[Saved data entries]
-*-
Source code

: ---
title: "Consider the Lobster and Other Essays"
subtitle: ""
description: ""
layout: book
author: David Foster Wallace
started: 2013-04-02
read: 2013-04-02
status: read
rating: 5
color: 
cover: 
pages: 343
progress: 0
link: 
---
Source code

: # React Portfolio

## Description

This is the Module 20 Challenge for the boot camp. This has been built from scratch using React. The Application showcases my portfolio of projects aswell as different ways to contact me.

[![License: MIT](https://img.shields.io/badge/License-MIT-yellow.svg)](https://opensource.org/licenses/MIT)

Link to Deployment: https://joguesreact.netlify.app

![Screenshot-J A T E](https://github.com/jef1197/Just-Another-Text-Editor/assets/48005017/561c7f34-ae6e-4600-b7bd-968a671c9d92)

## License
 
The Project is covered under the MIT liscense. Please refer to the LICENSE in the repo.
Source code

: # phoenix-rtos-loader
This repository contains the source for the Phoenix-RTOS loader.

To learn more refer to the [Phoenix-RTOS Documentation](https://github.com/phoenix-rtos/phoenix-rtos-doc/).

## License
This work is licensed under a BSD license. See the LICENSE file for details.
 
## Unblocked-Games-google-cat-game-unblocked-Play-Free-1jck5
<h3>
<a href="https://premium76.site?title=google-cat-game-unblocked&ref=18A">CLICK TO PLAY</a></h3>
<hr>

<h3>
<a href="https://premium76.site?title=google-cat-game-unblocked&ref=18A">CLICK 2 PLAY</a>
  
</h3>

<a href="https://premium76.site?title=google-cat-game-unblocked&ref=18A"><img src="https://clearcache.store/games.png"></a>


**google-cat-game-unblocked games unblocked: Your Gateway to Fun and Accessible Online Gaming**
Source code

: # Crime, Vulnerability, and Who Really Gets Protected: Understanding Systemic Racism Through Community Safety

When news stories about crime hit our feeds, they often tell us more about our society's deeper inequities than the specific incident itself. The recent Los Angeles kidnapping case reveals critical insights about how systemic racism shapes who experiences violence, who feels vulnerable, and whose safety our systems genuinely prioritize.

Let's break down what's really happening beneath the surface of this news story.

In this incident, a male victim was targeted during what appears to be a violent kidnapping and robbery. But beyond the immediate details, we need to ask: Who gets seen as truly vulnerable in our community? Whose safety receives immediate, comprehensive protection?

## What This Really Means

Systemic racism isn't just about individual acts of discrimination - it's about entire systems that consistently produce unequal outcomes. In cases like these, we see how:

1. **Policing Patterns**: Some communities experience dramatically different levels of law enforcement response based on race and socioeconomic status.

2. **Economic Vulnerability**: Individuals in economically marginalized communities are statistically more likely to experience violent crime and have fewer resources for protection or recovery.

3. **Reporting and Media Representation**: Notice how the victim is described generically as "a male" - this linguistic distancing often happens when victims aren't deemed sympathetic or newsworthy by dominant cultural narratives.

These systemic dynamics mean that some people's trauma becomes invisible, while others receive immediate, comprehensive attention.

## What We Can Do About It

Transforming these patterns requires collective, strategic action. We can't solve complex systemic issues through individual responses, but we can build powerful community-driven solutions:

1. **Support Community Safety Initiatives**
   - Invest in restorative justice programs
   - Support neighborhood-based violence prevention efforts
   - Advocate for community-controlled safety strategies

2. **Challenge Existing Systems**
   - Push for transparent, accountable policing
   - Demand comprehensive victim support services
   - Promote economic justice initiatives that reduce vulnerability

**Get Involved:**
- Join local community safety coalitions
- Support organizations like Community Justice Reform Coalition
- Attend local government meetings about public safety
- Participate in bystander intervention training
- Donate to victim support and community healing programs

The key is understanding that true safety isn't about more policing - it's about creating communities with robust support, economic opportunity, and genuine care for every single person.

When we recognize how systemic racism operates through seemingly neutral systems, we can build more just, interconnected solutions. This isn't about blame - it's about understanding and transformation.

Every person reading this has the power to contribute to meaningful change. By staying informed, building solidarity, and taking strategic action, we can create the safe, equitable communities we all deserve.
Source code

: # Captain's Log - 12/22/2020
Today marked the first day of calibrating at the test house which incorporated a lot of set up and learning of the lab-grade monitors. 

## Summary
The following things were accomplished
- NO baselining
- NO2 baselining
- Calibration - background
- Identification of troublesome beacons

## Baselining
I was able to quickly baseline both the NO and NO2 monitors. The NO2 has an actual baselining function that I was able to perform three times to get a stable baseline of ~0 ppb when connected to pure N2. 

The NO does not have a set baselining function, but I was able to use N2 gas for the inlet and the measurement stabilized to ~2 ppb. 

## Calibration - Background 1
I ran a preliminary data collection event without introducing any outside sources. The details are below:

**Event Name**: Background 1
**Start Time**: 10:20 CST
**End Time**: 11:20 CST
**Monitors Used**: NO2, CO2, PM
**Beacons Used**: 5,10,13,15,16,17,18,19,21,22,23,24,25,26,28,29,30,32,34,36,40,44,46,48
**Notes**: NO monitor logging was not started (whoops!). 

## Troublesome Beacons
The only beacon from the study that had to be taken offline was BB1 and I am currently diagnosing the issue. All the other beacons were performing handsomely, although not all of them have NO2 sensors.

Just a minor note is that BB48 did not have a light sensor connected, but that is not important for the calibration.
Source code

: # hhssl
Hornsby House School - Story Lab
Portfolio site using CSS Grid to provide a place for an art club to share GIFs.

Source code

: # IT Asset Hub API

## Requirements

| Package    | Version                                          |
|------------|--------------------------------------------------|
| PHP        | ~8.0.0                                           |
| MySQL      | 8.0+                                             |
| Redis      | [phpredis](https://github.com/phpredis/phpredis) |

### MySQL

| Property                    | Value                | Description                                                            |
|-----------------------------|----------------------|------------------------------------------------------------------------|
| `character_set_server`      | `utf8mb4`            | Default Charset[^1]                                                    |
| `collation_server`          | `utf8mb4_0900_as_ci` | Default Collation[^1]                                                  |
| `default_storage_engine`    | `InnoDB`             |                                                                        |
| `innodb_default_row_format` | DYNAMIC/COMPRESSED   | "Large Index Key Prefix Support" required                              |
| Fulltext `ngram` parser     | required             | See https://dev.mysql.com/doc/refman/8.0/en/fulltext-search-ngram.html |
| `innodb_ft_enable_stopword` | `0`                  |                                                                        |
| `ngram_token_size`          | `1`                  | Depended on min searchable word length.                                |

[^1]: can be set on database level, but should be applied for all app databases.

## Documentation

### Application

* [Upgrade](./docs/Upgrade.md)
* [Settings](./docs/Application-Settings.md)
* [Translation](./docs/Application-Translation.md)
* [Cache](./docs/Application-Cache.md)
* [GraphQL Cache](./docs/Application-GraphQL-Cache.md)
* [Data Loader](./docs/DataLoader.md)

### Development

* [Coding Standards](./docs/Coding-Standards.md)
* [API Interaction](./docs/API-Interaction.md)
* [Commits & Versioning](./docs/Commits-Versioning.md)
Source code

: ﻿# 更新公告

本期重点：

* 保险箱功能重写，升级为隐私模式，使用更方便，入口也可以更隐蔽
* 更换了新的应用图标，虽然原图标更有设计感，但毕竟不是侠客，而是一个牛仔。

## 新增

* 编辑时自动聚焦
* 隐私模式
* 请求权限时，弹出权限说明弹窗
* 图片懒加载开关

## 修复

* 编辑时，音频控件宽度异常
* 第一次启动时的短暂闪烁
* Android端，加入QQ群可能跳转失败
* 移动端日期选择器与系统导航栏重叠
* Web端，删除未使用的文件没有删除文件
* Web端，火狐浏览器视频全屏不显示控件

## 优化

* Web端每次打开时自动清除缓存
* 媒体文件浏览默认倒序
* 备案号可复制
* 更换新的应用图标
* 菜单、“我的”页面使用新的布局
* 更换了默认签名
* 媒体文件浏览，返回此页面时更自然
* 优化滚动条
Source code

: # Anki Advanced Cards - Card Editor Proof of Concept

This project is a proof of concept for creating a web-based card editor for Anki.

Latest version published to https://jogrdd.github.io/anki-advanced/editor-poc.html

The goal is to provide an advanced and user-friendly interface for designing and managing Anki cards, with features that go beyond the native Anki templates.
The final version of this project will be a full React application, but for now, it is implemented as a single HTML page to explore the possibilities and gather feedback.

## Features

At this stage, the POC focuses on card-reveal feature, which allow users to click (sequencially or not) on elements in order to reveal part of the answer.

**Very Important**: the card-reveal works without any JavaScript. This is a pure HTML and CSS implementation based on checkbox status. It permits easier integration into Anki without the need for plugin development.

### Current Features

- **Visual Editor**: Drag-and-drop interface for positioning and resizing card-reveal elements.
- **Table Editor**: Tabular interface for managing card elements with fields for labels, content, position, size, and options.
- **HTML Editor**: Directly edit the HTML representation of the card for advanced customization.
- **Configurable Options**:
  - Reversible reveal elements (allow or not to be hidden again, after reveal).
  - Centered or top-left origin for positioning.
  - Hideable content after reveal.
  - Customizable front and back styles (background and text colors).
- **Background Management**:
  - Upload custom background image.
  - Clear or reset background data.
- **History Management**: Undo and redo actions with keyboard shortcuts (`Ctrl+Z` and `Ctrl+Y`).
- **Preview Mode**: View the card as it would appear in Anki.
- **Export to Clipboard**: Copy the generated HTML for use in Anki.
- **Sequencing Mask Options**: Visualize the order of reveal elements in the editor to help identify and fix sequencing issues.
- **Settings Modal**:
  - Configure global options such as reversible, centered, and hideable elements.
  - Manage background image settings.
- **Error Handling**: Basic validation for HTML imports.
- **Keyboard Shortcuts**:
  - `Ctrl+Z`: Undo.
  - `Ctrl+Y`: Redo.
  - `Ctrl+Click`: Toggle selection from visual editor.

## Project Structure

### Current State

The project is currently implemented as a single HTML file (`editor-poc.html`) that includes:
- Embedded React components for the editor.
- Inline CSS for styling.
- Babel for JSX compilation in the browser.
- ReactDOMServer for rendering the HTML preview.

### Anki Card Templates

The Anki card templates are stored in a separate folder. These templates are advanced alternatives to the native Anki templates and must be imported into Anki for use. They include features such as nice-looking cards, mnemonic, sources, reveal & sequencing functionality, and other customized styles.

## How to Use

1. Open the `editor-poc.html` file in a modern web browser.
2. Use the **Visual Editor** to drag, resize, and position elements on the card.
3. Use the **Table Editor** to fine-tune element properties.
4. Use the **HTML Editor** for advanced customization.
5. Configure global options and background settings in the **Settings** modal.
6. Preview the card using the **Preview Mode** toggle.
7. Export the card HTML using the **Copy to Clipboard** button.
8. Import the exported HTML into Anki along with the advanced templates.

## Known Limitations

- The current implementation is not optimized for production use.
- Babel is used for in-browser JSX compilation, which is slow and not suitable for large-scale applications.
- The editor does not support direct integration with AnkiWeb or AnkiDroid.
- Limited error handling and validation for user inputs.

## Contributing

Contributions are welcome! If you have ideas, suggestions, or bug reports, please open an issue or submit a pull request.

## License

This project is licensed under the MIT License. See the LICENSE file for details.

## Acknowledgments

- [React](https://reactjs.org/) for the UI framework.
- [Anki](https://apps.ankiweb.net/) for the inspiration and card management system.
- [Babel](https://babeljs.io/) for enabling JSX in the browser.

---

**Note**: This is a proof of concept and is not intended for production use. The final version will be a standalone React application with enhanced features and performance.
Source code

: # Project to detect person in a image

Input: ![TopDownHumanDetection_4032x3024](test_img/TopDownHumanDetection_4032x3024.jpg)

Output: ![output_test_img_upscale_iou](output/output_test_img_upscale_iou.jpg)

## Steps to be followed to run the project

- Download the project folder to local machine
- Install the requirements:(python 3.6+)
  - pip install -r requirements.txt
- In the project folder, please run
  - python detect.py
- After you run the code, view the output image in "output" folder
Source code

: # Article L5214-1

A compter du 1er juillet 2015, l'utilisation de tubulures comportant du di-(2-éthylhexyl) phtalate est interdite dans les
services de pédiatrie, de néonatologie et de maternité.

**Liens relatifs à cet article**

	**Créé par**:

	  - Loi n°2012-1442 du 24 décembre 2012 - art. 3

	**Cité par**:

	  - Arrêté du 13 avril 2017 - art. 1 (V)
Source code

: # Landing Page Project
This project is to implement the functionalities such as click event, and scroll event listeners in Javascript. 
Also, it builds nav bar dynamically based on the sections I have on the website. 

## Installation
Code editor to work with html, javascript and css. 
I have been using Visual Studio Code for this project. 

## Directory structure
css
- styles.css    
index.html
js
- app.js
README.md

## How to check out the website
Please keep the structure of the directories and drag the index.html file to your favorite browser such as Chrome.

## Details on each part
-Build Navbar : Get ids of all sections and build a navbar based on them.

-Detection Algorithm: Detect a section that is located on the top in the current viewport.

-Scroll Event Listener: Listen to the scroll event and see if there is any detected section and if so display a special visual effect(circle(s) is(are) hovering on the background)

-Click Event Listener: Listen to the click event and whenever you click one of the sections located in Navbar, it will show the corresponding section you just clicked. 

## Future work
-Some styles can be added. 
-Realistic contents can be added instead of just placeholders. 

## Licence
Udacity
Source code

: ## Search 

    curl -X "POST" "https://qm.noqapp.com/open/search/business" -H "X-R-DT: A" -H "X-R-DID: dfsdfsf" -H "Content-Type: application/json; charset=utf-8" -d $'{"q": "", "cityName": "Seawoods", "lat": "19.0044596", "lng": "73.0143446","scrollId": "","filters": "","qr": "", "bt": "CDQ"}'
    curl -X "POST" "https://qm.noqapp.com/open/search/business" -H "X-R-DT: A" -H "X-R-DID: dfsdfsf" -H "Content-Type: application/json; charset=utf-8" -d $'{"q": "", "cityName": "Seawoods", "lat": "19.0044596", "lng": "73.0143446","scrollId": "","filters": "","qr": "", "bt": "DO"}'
-*-
Exercise requirements:
The required answer is a single number: the count of lines in the entries that hold the string "provide".

Final answer:
2